■ Required action ■
Give the number of lines in the records below that include the word "Economy", and add nothing to it.

Segment Open

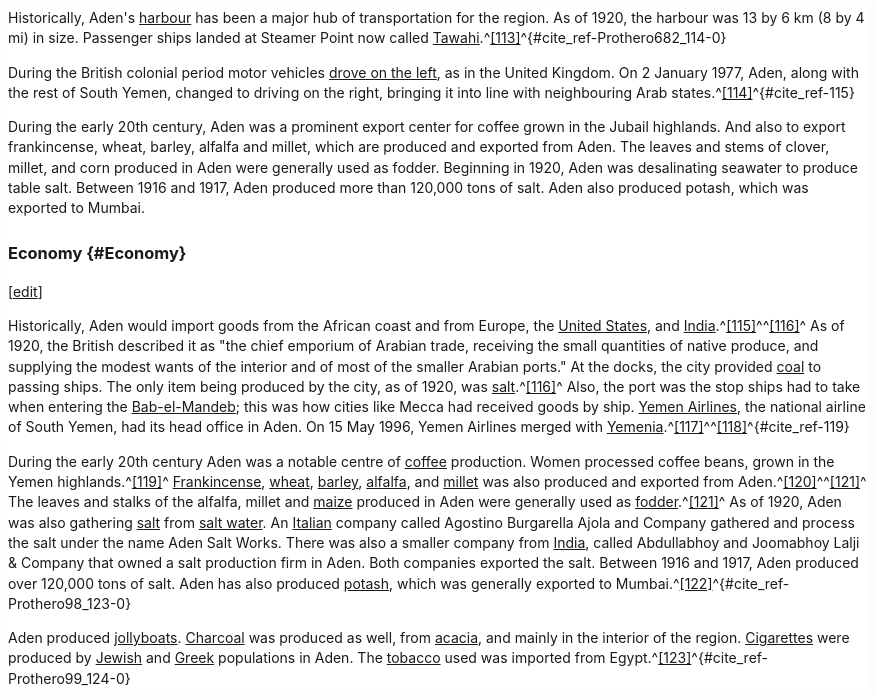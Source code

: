 Historically, Aden's [harbour](/wiki/Harbour "Harbour") has been a major hub of transportation for the region. As of 1920, the harbour was 13 by 6 km (8 by 4 mi) in size. Passenger ships landed at Steamer Point now called [Tawahi](/wiki/Tawahi_(Aden) "Tawahi (Aden)").^[\[113\]](#cite_note-Prothero682-114)^{#cite_ref-Prothero682_114-0}

During the British colonial period motor vehicles [drove on the left](/wiki/Driving_on_the_left "Driving on the left"), as in the United Kingdom. On 2 January 1977, Aden, along with the rest of South Yemen, changed to driving on the right, bringing it into line with neighbouring Arab states.^[\[114\]](#cite_note-115)^{#cite_ref-115}

During the early 20th century, Aden was a prominent export center for coffee grown in the Jubail highlands. And also to export frankincense, wheat, barley, alfalfa and millet, which are produced and exported from Aden. The leaves and stems of clover, millet, and corn produced in Aden were generally used as fodder. Beginning in 1920, Aden was desalinating seawater to produce table salt. Between 1916 and 1917, Aden produced more than 120,000 tons of salt. Aden also produced potash, which was exported to Mumbai.  

### Economy {#Economy}

\[[edit](/w/index.php?title=Aden&action=edit&section=19 "Edit section: Economy")\]

Historically, Aden would import goods from the African coast and from Europe, the [United States](/wiki/United_States "United States"), and [India](/wiki/India "India").^[\[115\]](#cite_note-Prothero68-116)^^[\[116\]](#cite_note-Prothero69-117)^ As of 1920, the British described it as "the chief emporium of Arabian trade, receiving the small quantities of native produce, and supplying the modest wants of the interior and of most of the smaller Arabian ports." At the docks, the city provided [coal](/wiki/Coal "Coal") to passing ships. The only item being produced by the city, as of 1920, was [salt](/wiki/Salt "Salt").^[\[116\]](#cite_note-Prothero69-117)^ Also, the port was the stop ships had to take when entering the [Bab-el-Mandeb](/wiki/Bab-el-Mandeb "Bab-el-Mandeb"); this was how cities like Mecca had received goods by ship. [Yemen Airlines](/wiki/Yemenia "Yemenia"), the national airline of South Yemen, had its head office in Aden. On 15 May 1996, Yemen Airlines merged with [Yemenia](/wiki/Yemenia "Yemenia").^[\[117\]](#cite_note-118)^^[\[118\]](#cite_note-119)^{#cite_ref-119}

During the early 20th century Aden was a notable centre of [coffee](/wiki/Coffee "Coffee") production. Women processed coffee beans, grown in the Yemen highlands.^[\[119\]](#cite_note-Prothero83-120)^ [Frankincense](/wiki/Frankincense "Frankincense"), [wheat](/wiki/Wheat "Wheat"), [barley](/wiki/Barley "Barley"), [alfalfa](/wiki/Alfalfa "Alfalfa"), and [millet](/wiki/Millet "Millet") was also produced and exported from Aden.^[\[120\]](#cite_note-Prothero84-121)^^[\[121\]](#cite_note-Prothero86-122)^ The leaves and stalks of the alfalfa, millet and [maize](/wiki/Maize "Maize") produced in Aden were generally used as [fodder](/wiki/Fodder "Fodder").^[\[121\]](#cite_note-Prothero86-122)^ As of 1920, Aden was also gathering [salt](/wiki/Salt "Salt") from [salt water](/wiki/Seawater "Seawater"). An [Italian](/wiki/Italy "Italy") company called Agostino Burgarella Ajola and Company gathered and process the salt under the name Aden Salt Works. There was also a smaller company from [India](/wiki/India "India"), called Abdullabhoy and Joomabhoy Lalji \& Company that owned a salt production firm in Aden. Both companies exported the salt. Between 1916 and 1917, Aden produced over 120,000 tons of salt. Aden has also produced [potash](/wiki/Potash "Potash"), which was generally exported to Mumbai.^[\[122\]](#cite_note-Prothero98-123)^{#cite_ref-Prothero98_123-0}

Aden produced [jollyboats](/wiki/Jollyboat "Jollyboat"). [Charcoal](/wiki/Charcoal "Charcoal") was produced as well, from [acacia](/wiki/Acacia "Acacia"), and mainly in the interior of the region. [Cigarettes](/wiki/Cigarette "Cigarette") were produced by [Jewish](/wiki/Jews "Jews") and [Greek](/wiki/Greek_people "Greek people") populations in Aden. The [tobacco](/wiki/Tobacco "Tobacco") used was imported from Egypt.^[\[123\]](#cite_note-Prothero99-124)^{#cite_ref-Prothero99_124-0}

Segment Closed

■ Problem solution ■
2